→ LISTED RECORDS:

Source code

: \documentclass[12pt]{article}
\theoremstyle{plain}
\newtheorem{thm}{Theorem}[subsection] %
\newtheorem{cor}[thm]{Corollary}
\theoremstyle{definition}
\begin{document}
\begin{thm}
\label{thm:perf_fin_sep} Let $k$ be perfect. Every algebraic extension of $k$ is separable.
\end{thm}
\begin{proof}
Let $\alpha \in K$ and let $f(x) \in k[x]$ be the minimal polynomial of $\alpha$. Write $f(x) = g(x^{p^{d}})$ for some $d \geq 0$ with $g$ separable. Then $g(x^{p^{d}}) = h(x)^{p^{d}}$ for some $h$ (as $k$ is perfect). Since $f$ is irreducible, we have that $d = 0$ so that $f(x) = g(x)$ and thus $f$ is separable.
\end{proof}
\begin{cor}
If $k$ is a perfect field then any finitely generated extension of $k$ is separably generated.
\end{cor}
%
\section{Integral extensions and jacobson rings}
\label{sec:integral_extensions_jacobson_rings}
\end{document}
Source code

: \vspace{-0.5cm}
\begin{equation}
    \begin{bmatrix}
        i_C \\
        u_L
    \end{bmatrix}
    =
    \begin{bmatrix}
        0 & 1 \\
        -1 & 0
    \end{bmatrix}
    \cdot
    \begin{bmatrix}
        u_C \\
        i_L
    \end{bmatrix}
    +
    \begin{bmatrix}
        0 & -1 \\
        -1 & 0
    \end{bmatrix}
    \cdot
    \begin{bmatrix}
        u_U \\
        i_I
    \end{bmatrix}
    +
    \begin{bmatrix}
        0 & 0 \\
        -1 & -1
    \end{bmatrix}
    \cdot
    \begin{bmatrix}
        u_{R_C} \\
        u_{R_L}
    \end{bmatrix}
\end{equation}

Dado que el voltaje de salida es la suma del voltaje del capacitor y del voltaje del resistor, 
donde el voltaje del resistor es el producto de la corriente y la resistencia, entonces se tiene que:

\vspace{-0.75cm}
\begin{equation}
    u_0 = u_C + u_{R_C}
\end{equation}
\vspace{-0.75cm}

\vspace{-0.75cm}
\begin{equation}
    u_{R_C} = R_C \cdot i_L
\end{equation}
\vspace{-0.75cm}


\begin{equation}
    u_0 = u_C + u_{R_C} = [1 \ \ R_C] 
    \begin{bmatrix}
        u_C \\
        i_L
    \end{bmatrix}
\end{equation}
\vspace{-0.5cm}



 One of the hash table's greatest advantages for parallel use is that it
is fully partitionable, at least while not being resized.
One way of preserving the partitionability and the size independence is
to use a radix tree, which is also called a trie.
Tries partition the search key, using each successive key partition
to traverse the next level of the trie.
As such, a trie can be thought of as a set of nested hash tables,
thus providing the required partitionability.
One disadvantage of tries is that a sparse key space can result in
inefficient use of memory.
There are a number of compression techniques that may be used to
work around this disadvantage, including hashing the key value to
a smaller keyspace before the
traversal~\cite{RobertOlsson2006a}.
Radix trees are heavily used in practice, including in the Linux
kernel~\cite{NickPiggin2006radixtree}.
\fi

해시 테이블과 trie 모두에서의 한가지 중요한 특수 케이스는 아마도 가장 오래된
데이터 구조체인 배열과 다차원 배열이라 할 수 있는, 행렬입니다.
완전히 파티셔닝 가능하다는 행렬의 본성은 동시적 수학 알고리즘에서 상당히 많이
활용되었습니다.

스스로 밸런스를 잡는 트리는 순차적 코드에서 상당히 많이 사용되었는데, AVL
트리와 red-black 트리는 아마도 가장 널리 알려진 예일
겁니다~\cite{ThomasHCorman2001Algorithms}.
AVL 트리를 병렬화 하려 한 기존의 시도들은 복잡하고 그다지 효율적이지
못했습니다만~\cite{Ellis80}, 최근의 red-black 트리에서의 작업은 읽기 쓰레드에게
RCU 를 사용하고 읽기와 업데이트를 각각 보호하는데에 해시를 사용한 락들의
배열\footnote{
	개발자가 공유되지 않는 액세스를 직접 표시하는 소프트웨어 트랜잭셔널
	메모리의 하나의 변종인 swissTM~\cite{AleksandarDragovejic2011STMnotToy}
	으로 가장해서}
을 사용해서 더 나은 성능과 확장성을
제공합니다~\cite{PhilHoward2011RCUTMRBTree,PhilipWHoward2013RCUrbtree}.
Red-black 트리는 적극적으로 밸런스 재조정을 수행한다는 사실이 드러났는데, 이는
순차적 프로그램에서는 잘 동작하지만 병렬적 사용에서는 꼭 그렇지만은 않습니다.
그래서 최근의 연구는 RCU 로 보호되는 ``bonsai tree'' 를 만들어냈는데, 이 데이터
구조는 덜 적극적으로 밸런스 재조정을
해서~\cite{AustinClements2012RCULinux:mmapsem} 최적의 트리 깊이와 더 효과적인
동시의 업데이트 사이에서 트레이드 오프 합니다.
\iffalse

→ PROBLEM REQUIREMENTS:
Every line of the listing is to be returned exactly as given.

→ TASK SOLUTION:
Source code

: \documentclass[12pt]{article}
\theoremstyle{plain}
\newtheorem{thm}{Theorem}[subsection] %
\newtheorem{cor}[thm]{Corollary}
\theoremstyle{definition}
\begin{document}
\begin{thm}
\label{thm:perf_fin_sep} Let $k$ be perfect. Every algebraic extension of $k$ is separable.
\end{thm}
\begin{proof}
Let $\alpha \in K$ and let $f(x) \in k[x]$ be the minimal polynomial of $\alpha$. Write $f(x) = g(x^{p^{d}})$ for some $d \geq 0$ with $g$ separable. Then $g(x^{p^{d}}) = h(x)^{p^{d}}$ for some $h$ (as $k$ is perfect). Since $f$ is irreducible, we have that $d = 0$ so that $f(x) = g(x)$ and thus $f$ is separable.
\end{proof}
\begin{cor}
If $k$ is a perfect field then any finitely generated extension of $k$ is separably generated.
\end{cor}
%
\section{Integral extensions and jacobson rings}
\label{sec:integral_extensions_jacobson_rings}
\end{document}
Source code

: \vspace{-0.5cm}
\begin{equation}
    \begin{bmatrix}
        i_C \\
        u_L
    \end{bmatrix}
    =
    \begin{bmatrix}
        0 & 1 \\
        -1 & 0
    \end{bmatrix}
    \cdot
    \begin{bmatrix}
        u_C \\
        i_L
    \end{bmatrix}
    +
    \begin{bmatrix}
        0 & -1 \\
        -1 & 0
    \end{bmatrix}
    \cdot
    \begin{bmatrix}
        u_U \\
        i_I
    \end{bmatrix}
    +
    \begin{bmatrix}
        0 & 0 \\
        -1 & -1
    \end{bmatrix}
    \cdot
    \begin{bmatrix}
        u_{R_C} \\
        u_{R_L}
    \end{bmatrix}
\end{equation}

Dado que el voltaje de salida es la suma del voltaje del capacitor y del voltaje del resistor, 
donde el voltaje del resistor es el producto de la corriente y la resistencia, entonces se tiene que:

\vspace{-0.75cm}
\begin{equation}
    u_0 = u_C + u_{R_C}
\end{equation}
\vspace{-0.75cm}

\vspace{-0.75cm}
\begin{equation}
    u_{R_C} = R_C \cdot i_L
\end{equation}
\vspace{-0.75cm}


\begin{equation}
    u_0 = u_C + u_{R_C} = [1 \ \ R_C] 
    \begin{bmatrix}
        u_C \\
        i_L
    \end{bmatrix}
\end{equation}
\vspace{-0.5cm}



 One of the hash table's greatest advantages for parallel use is that it
is fully partitionable, at least while not being resized.
One way of preserving the partitionability and the size independence is
to use a radix tree, which is also called a trie.
Tries partition the search key, using each successive key partition
to traverse the next level of the trie.
As such, a trie can be thought of as a set of nested hash tables,
thus providing the required partitionability.
One disadvantage of tries is that a sparse key space can result in
inefficient use of memory.
There are a number of compression techniques that may be used to
work around this disadvantage, including hashing the key value to
a smaller keyspace before the
traversal~\cite{RobertOlsson2006a}.
Radix trees are heavily used in practice, including in the Linux
kernel~\cite{NickPiggin2006radixtree}.
\fi

해시 테이블과 trie 모두에서의 한가지 중요한 특수 케이스는 아마도 가장 오래된
데이터 구조체인 배열과 다차원 배열이라 할 수 있는, 행렬입니다.
완전히 파티셔닝 가능하다는 행렬의 본성은 동시적 수학 알고리즘에서 상당히 많이
활용되었습니다.

스스로 밸런스를 잡는 트리는 순차적 코드에서 상당히 많이 사용되었는데, AVL
트리와 red-black 트리는 아마도 가장 널리 알려진 예일
겁니다~\cite{ThomasHCorman2001Algorithms}.
AVL 트리를 병렬화 하려 한 기존의 시도들은 복잡하고 그다지 효율적이지
못했습니다만~\cite{Ellis80}, 최근의 red-black 트리에서의 작업은 읽기 쓰레드에게
RCU 를 사용하고 읽기와 업데이트를 각각 보호하는데에 해시를 사용한 락들의
배열\footnote{
	개발자가 공유되지 않는 액세스를 직접 표시하는 소프트웨어 트랜잭셔널
	메모리의 하나의 변종인 swissTM~\cite{AleksandarDragovejic2011STMnotToy}
	으로 가장해서}
을 사용해서 더 나은 성능과 확장성을
제공합니다~\cite{PhilHoward2011RCUTMRBTree,PhilipWHoward2013RCUrbtree}.
Red-black 트리는 적극적으로 밸런스 재조정을 수행한다는 사실이 드러났는데, 이는
순차적 프로그램에서는 잘 동작하지만 병렬적 사용에서는 꼭 그렇지만은 않습니다.
그래서 최근의 연구는 RCU 로 보호되는 ``bonsai tree'' 를 만들어냈는데, 이 데이터
구조는 덜 적극적으로 밸런스 재조정을
해서~\cite{AustinClements2012RCULinux:mmapsem} 최적의 트리 깊이와 더 효과적인
동시의 업데이트 사이에서 트레이드 오프 합니다.
\iffalse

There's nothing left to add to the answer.